Other users have recommended more complex strategies (e.g. maintaining some metrics on how often non-standard pages are used and adjusting our assumptions accordingly), but more research is needed before making those changes. This change is simple, fixes the bug, and aligns with our current assumptions.


As part of the fix, I added support for virtual memory tags on macOS provided by the Mach kernel. This lets us tag our PageList memory allocations with a specific identifier that shows up in various tooling.

inline fn pageAllocator() Allocator {
    
    if (builtin.is_test) return std.testing.allocator;

    
    if (!builtin.target.os.tag.isDarwin()) return std.heap.page_allocator;

    
    
    const mach = @import("../os/mach.zig");
    return mach.taggedPageAllocator(.application_specific_1);
}

Now when debugging memory on macOS, Ghostty's PageList memory shows up with a specific tag instead of being lumped in with everything else. This made it trivial to identify the leak, associate it with the PageList, and also verify that the fix worked by observing the tagged memory being properly freed.

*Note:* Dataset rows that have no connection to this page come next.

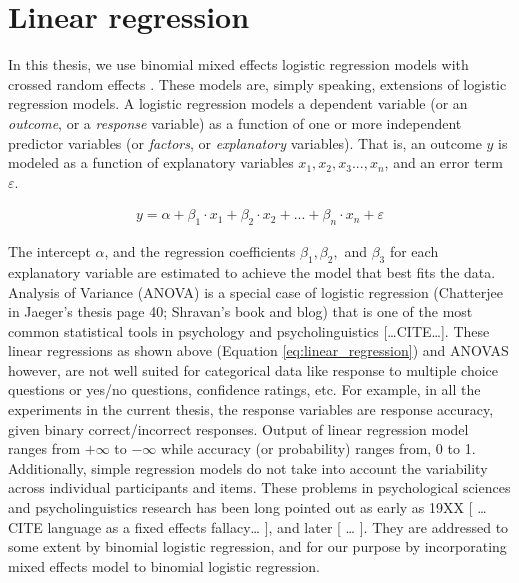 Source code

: \documentclass[a4paper, nobind]{templates/ociamthesis}
\begin{document}
\hypertarget{linear-regression}{%
\section{Linear regression}\label{linear-regression}}

In this thesis, we use binomial mixed effects logistic regression models with crossed random effects \autocite{Baayen2008}.
These models are, simply speaking, extensions of logistic regression models.
A logistic regression models a dependent variable (or an \emph{outcome}, or a \emph{response} variable) as a function of one or more independent predictor variables (or \emph{factors}, or \emph{explanatory} variables).
That is, an outcome \(y\) is modeled as a function of explanatory variables \(x_1, x_2, x_3..., x_n\), and an error term \(\varepsilon\).

\begin{align} \label{eq:linear_regression}
y =
\alpha + 
\beta_{1}\cdot{x_1} + 
\beta_{2}\cdot{x_2} + ... +
\beta_{n}\cdot{x_n} + \varepsilon 
\end{align}

The intercept \(\alpha\), and the regression coefficients \(\beta_1, \beta_2,\) and \(\beta_3\) for each explanatory variable are estimated to achieve the model that best fits the data.
Analysis of Variance (ANOVA) is a special case of logistic regression (Chatterjee in Jaeger's thesis page 40; Shravan's book and blog) that is one of the most common statistical tools in psychology and psycholinguistics {[}\ldots CITE\ldots{]}.
These linear regressions as shown above (Equation \ref{eq:linear_regression}) and ANOVAS however, are not well suited for categorical data like response to multiple choice questions or yes/no questions, confidence ratings, etc.
For example, in all the experiments in the current thesis, the response variables are response accuracy, given binary correct/incorrect responses.
Output of linear regression model ranges from \(+\infty\) to \(-\infty\) while accuracy (or probability) ranges from, 0 to 1.
Additionally, simple regression models do not take into account the variability across individual participants and items.
These problems in psychological sciences and psycholinguistics research has been long pointed out as early as 19XX {[} \ldots CITE language as a fixed effects fallacy\ldots{} {]}, and later {[} \ldots{} {]}.
They are addressed to some extent by binomial logistic regression, and for our purpose by incorporating mixed effects model to binomial logistic regression.
\end{document}
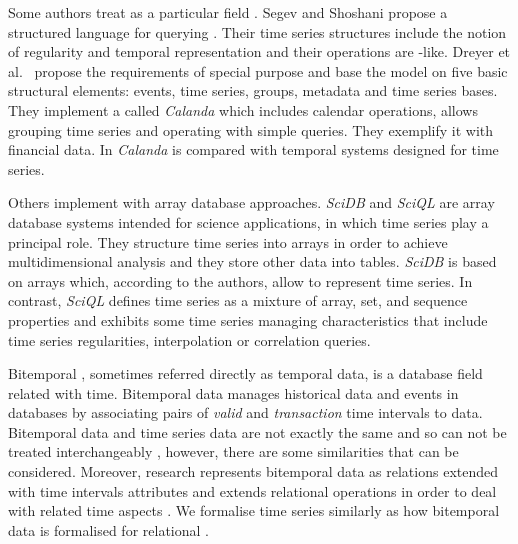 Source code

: Some authors treat  as a particular  field
\cite{last01}.  Segev and Shoshani \cite{segev87:sigmod} propose a
structured language for querying . Their time series
structures include the notion of regularity and temporal
representation and their operations are -like.  Dreyer et
al.\ \cite{dreyer94} propose the requirements of special purpose
 and base the model on five basic structural elements:
events, time series, groups, metadata and time series bases. They
implement a  called \emph{Calanda} which includes calendar
operations, allows grouping time series and operating with simple
queries. They exemplify it with financial data. In \cite{schmidt95}
\emph{Calanda} is compared with temporal systems designed for time
series.



 
Others implement  with array database approaches.
\emph{SciDB} \cite{stonebraker09:scidb} and \emph{SciQL}
\cite{zhang11} are array database systems intended for science
applications, in which time series play a principal role. They
structure time series into arrays in order to achieve multidimensional
analysis and they store other data into tables.  \emph{SciDB} is based
on arrays which, according to the authors, allow to represent time
series.  In contrast, \emph{SciQL} defines time series as a mixture of
array, set, and sequence properties and exhibits some time series
managing characteristics that include time series regularities,
interpolation or correlation queries.





Bitemporal , sometimes referred directly as temporal data,
is a database field related with time. Bitemporal data manages
historical data and events in databases by associating pairs of
\emph{valid} and \emph{transaction} time intervals to data.
Bitemporal data and time series data are not exactly the same and so
can not be treated interchangeably \cite{schmidt95}, however, there
are some similarities that can be considered. Moreover, 
research represents bitemporal data as relations extended with time
intervals attributes and extends relational operations in order to
deal with related time aspects
\cite{jensen99:temporaldata,date02:_tempor_data_relat_model}.  We
formalise time series similarly as how bitemporal data is formalised
for relational .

Preventing Leaks in Ghostty

We do a lot of work in the Ghostty project to find and prevent memory leaks:

This has worked really well to date, but unfortunately it didn't catch this particular leak because it only triggers under very specific conditions that our tests didn't reproduce. The merged PR includes a test that does reproduce the leak to prevent regressions in the future.


Conclusion

This was the largest known memory leak in Ghostty to date, and the only reported leak that has been confirmed by more than a single user. We'll continue to monitor and address memory reports as they come in, but remember that reproduction is the key to diagnosing and fixing memory leaks!

Big thanks to @grishy who finally got me a reliable reproduction so I could analyze the issue myself. Their own analysis reached the same conclusion as mine, and the reproduction let me verify both our understandings independently.

Thanks also to everyone who reported this issue with detailed diagnostics. The community's analysis, especially around the footprint output and VM region counting, gave me important clues that pointed toward the PageList as the culprit.